By Kacy Zurkus
Jan. 13, 2017
The exponential growth of cyber risk has impacted roles for the CISO and the CEO, among others, but it has also left board members a little in the dark when it comes to understanding the risks associated with cybersecurity.
The National Association of Corporate Directors, NACD, who represents 88 percent of the Fortune 1000, recently released a Cyber-Risk Oversight Handbook. In an effort to set standards for corporate board leadership, they surveyed corporate board members and found that only 11 percent of today's directors have a high understanding of cyber risks.
As a result, the NACD decided that perhaps it is time to re-evaluate how they look at cybersecurity from a corporate board's perspective. In addition to the handbook, NACD partnered with Ridge Global, and the CERT Division of the Software Engineering Institute at Carnegie Mellon University to create an online learning platform for board members.
The NACD Cyber-Risk Oversight Program for corporate directors, confers the CERT Certificate in Cybersecurity Oversight, intended to increase cybersecurity literacy as well as educate boards on their role in overseeing the company's cyber preparedness.
Former Gov.

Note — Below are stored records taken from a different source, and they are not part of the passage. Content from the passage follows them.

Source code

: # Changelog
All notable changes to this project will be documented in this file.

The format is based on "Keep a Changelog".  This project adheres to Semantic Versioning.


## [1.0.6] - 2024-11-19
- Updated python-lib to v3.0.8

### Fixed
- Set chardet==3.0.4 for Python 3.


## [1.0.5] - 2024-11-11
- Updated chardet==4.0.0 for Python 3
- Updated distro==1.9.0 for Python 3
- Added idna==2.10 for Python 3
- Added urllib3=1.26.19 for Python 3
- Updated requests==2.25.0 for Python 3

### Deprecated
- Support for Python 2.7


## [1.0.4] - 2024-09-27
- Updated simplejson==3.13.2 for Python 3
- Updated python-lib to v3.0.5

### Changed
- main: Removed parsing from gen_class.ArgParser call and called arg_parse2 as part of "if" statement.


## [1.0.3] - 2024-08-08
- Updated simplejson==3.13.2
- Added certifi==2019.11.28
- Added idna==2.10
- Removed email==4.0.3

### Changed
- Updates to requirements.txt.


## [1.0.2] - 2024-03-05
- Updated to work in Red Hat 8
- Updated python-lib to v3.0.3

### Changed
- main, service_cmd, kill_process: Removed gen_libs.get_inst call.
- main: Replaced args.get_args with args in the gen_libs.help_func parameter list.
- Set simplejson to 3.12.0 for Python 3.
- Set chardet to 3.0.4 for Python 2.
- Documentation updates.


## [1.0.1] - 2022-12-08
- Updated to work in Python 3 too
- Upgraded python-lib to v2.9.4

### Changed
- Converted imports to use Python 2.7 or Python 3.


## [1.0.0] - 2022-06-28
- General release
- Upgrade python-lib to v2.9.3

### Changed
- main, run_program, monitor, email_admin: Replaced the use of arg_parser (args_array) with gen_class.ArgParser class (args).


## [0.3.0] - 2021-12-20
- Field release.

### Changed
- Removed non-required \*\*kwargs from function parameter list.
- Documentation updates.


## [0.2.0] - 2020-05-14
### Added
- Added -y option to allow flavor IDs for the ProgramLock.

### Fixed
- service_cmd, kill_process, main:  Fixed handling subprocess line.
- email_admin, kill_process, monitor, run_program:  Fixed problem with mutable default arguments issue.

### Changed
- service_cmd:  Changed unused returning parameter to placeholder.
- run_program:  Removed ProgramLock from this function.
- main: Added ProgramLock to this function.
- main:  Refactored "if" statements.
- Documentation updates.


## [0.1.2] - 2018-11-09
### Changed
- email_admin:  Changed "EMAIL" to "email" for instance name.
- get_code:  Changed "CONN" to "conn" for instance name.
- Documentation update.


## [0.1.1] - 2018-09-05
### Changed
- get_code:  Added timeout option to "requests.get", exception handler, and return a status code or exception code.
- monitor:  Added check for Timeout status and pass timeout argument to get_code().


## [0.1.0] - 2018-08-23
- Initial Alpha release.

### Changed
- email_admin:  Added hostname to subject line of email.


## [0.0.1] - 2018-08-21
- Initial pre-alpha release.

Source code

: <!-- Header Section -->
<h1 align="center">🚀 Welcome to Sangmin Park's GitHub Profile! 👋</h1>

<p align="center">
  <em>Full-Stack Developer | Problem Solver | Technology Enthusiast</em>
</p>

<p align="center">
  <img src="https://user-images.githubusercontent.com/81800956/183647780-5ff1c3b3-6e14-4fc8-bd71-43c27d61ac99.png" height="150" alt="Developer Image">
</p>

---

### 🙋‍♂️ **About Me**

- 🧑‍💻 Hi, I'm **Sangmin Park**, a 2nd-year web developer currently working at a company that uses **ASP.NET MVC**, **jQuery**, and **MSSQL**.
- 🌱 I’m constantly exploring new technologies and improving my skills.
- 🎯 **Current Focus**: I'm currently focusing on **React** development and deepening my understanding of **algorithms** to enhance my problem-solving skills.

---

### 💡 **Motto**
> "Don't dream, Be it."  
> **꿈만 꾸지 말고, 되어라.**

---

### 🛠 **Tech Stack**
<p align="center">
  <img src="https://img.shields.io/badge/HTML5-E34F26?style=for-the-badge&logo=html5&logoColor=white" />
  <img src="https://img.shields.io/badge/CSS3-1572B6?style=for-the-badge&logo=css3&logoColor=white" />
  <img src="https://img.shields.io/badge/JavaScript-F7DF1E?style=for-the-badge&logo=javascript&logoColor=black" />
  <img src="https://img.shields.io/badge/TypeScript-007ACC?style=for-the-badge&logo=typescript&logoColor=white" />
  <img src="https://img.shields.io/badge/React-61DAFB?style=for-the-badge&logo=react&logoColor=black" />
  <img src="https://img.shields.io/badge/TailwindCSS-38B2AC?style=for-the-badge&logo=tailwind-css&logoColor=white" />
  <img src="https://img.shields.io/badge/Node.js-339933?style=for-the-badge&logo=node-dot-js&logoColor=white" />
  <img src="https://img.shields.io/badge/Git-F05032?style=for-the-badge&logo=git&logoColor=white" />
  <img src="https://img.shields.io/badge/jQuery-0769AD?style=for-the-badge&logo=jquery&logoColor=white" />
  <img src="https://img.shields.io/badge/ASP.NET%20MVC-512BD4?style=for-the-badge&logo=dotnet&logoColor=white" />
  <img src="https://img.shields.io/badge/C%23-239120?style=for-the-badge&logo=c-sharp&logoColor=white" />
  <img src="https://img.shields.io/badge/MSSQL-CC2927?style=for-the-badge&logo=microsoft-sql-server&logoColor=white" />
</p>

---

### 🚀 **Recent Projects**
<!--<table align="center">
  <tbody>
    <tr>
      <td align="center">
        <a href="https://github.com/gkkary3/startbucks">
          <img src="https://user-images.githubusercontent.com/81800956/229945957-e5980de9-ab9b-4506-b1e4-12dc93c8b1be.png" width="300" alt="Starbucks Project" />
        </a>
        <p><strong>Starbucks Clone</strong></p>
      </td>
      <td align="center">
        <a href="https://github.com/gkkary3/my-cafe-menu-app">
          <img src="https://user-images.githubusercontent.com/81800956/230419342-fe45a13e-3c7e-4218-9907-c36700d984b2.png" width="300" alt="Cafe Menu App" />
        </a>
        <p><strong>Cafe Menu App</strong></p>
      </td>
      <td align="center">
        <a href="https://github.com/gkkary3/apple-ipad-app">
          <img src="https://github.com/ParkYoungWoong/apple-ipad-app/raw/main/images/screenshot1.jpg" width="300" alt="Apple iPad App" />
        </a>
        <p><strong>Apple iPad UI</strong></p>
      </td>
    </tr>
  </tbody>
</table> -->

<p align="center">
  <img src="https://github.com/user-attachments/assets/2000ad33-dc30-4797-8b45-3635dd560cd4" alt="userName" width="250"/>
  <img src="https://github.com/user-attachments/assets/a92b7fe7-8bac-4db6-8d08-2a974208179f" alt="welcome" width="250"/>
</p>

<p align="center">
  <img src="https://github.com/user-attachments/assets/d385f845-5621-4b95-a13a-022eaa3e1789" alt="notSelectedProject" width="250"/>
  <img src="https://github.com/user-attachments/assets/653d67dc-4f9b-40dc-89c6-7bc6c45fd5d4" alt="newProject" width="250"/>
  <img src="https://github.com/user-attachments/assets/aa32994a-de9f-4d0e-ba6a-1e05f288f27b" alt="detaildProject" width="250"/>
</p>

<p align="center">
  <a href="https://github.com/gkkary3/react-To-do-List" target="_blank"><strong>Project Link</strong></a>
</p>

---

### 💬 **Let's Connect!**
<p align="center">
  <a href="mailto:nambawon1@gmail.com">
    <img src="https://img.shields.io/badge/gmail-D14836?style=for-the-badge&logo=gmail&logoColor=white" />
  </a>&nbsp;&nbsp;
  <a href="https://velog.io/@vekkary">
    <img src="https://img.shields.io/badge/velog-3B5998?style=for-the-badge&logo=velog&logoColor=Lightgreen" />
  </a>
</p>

Tom Ridge, chairman of Ridge Global and former US Secretary of Homeland Security, said that the extent of the issue stems from the majority of board members not having a full appreciation of the range of risk and the different kinds of malware that can impact the business.
"They need to deal with financial risk, but the 21st century risk is digital, and many of them don't understand how vastly their reputation or profitability can be impacted," Ridge said.
Because malware changes all the time, the risk gets worse and worse every day. "Joining together with the standard setters (NACD), we’re going to improve their understanding of the risk, whether it's nation states, hacktivist, or who has access to what in their infrastructure," Ridge said.
More and more, conversations involving cybersecurity are intertwined with governance, risk, and compliance. Where technology had traditionally been cordoned off, the entire organization now needs to be risk aware in order to more effectively do their jobs.
The board of directors can no longer rely on reports from executives in order to make decisions that directly impact their share holders. They need to know not only how much money needs to be spent, but -- more importantly -- how to best invest those resources.
"It’s not just the money they invest but where they are investing it," Ridge said. "It’s an awareness that the malware changes. What kind of digital requirements do they have of their suppliers? Do they limit access within the enterprise? What are the risks, their greatest vulnerabilities? Who are the actors? They need to understand how to be matching resources with needs."